Analysts who look at individual stocks have also been lowering their estimates in those sectors most affected by slowing global growth, including energy, technology, financials, and industrials.
These sectors have been falling hard in the last few weeks, with analysts’ estimates declining right along with them.
For the energy sector, earnings estimates on July 1 were at -13.6%, while this week those estimates are down to -21.8%. Q3 earnings estimates for the tech sector were at -6.4% last month and are now at -7.4%. Financials estimates were at 6.8% in July and are at 4.3% this week, while industrials were at 6% and are now down to just 2%.
Complicating matters, some of the individual stocks in these sectors aren’t tied to tariffs or global trade. As an example, industrial earnings are complicated by Boeing (NYSE: BA) and the ongoing issues with its grounded 737 Max plane. Q3 earnings for Boeing are now expected to fall -38.5% compared to expectations from earlier this year.

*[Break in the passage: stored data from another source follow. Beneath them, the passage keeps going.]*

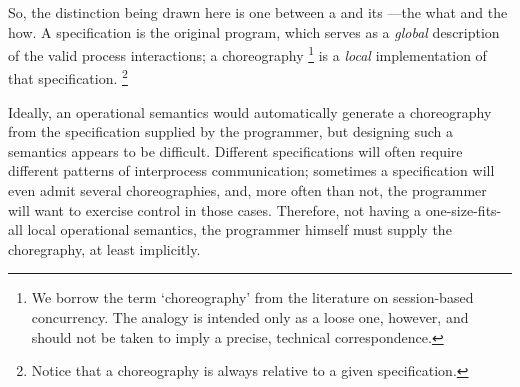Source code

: \documentclass[
  class=../hdeyoung-proposal,
  crop=false
]{standalone}
\begin{document}
So, the distinction being drawn here is one between a  and its ---the what and the how.
A specification is the original program, which serves as a \emph{global} description of the valid process interactions; a choreography%
\footnote{We borrow the term \enquote*{choreography} from the literature on session-based concurrency.
The analogy is intended only as a loose one, however, and should not be taken to imply a precise, technical correspondence.}
is a \emph{local} implementation of that specification.%
\footnote{Notice that a choreography is always relative to a given specification.}

Ideally, an operational semantics would automatically generate a choreography from the specification supplied by the programmer, but designing such a semantics appears to be difficult.
Different specifications will often require different patterns of interprocess communication;
sometimes a specification will even admit several choreographies, and, more often than not, the programmer will want to exercise control in those cases.
Therefore, not having a one-size-fits-all local operational semantics, the programmer himself must supply the choregraphy, at least implicitly.
\end{document}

And then there’s Amazon (NASDAQ: AMZN), which is hitting the consumer discretionary sector after seeing a substantial reduction in its earnings estimate for the third quarter following its earnings report from July 25.
Earnings expectations for retailers are also being slashed, with estimates for the sector at 8.7% on July 1 compared to -0.2% this week.
“A bunch of the high-end retailers could be in trouble if the Chinese economy really goes in the tank,” said Leigh Drogen at Estimize.
One such high end retailer is Tiffany (NYSE: TIF), which gets roughly 16% of its revenue from Chinese shoppers.
Overall, the big concern among S&P 500 companies are the tariffs imposed during the trade war between the U.S. and China, including the new tariffs President Trump announced last week on $300 billion worth of Chinese goods first set to begin on September 1, then rescheduled for December 15 so as not to impact the holiday shopping season.
“Then there’s simply the tariff issue on our end with price increases that we don’t know if the consumer here can handle,” Drogen said. “Especially come holiday shopping time, a bad time to add 10 to 20 percent extra cost to products.”
John Butters from FactSet noted that nearly one-fourth of all companies in the S&P 500 discussed tariffs on their earnings call for the second quarter, representing a 40% jump in usage of the term on calls compared to the prior quarter.
But looking at the big picture with all the reduced estimates together, 2019 earnings are now beginning to look like they could end the year in negative territory.
“Certain areas have become total no-gos,” FTSE Russell managing director of global markets research, Alec Young, said. “Energy and financials are a total bust. Put your money there if you want to see it evaporate quickly. The global markets are weakening, and the trade truce didn’t last more than two months. … Until we get an end to tariffs, there is a ceiling on the market.”